Turns out that a number of Samsung Galaxy phones may be vulnerable to hacking
A chip inside the smartphone could be affected by the Meltdown flaw.
A flaw discovered on the inside the microchip located inside the Samsung Galaxy S7 smartphone could allow hackers to spy on you, according to security researchers.
Around 30 million people currently use the model, which was released back in 2016.
Researchers who found the flaw told Reuters that two vulnerabilities, named Meltdown and Spectre, were affecting computer processors all around the world.
The Galaxy 7 and other smartphones made by Samsung Electronics – who were previously thought to be immune to Meltdown – have been affected.
Meltdown affects chips designed by Intel. It deems your device vulnerable in that it allows hackers to bypass security hardware and right into your computer's memory – meaning that your passwords could be accessed by total strangers.

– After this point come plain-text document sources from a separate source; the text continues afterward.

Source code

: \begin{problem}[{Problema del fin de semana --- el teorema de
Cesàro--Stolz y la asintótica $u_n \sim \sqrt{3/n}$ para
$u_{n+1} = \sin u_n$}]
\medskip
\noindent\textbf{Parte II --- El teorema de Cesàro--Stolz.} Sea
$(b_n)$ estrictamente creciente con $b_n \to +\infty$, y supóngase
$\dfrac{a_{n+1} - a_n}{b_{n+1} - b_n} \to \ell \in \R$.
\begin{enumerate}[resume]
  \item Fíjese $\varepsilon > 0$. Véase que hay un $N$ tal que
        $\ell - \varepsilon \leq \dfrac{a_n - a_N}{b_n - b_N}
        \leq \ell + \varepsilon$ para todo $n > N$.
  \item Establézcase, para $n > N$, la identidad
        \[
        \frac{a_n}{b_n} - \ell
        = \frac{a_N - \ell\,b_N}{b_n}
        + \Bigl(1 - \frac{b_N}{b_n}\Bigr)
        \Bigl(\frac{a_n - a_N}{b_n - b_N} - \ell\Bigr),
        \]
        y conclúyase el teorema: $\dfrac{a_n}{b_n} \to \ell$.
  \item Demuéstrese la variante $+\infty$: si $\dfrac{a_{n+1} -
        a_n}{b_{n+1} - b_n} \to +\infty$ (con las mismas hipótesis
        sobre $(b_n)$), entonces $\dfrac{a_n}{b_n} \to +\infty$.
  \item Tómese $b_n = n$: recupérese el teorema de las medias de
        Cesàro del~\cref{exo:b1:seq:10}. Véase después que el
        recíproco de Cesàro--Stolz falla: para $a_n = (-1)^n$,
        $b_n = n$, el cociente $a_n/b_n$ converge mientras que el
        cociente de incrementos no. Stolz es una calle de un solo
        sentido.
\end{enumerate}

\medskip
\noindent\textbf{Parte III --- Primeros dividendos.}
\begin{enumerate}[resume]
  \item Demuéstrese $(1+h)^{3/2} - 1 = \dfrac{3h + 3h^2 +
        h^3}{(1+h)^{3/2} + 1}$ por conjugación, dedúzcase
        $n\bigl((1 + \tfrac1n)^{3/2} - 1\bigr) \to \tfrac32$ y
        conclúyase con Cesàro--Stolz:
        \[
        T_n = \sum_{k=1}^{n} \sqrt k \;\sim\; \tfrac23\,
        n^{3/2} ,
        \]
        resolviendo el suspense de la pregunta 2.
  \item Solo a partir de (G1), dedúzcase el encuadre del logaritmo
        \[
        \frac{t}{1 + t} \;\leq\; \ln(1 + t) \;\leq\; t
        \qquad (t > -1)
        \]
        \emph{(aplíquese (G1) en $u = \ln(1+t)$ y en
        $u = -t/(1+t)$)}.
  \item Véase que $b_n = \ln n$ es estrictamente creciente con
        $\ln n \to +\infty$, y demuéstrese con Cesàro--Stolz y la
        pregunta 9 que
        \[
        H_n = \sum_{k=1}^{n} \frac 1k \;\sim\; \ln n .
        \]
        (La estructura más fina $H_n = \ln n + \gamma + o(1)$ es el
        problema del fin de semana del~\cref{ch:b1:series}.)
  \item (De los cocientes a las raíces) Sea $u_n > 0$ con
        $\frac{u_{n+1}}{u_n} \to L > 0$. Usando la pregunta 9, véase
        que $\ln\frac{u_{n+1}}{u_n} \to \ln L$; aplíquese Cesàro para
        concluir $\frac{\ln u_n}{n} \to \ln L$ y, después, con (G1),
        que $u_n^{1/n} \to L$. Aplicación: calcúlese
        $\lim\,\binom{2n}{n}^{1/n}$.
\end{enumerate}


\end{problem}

Attempting to combat this, Samsung announced that it delved out a number of patches throughout the year to Galaxy S7 owners to protect handsets against Meltdown.
“Samsung takes security very seriously and our products and services are designed with security as a priority,” the company said in a statement.
No reported cases have been noted where Meltdown has been used to attack a Samsung smartphone.
The easiest way to keep your smartphone protected is to update it with the latest software, use tricky passwords and be wary of suspicious looking emails.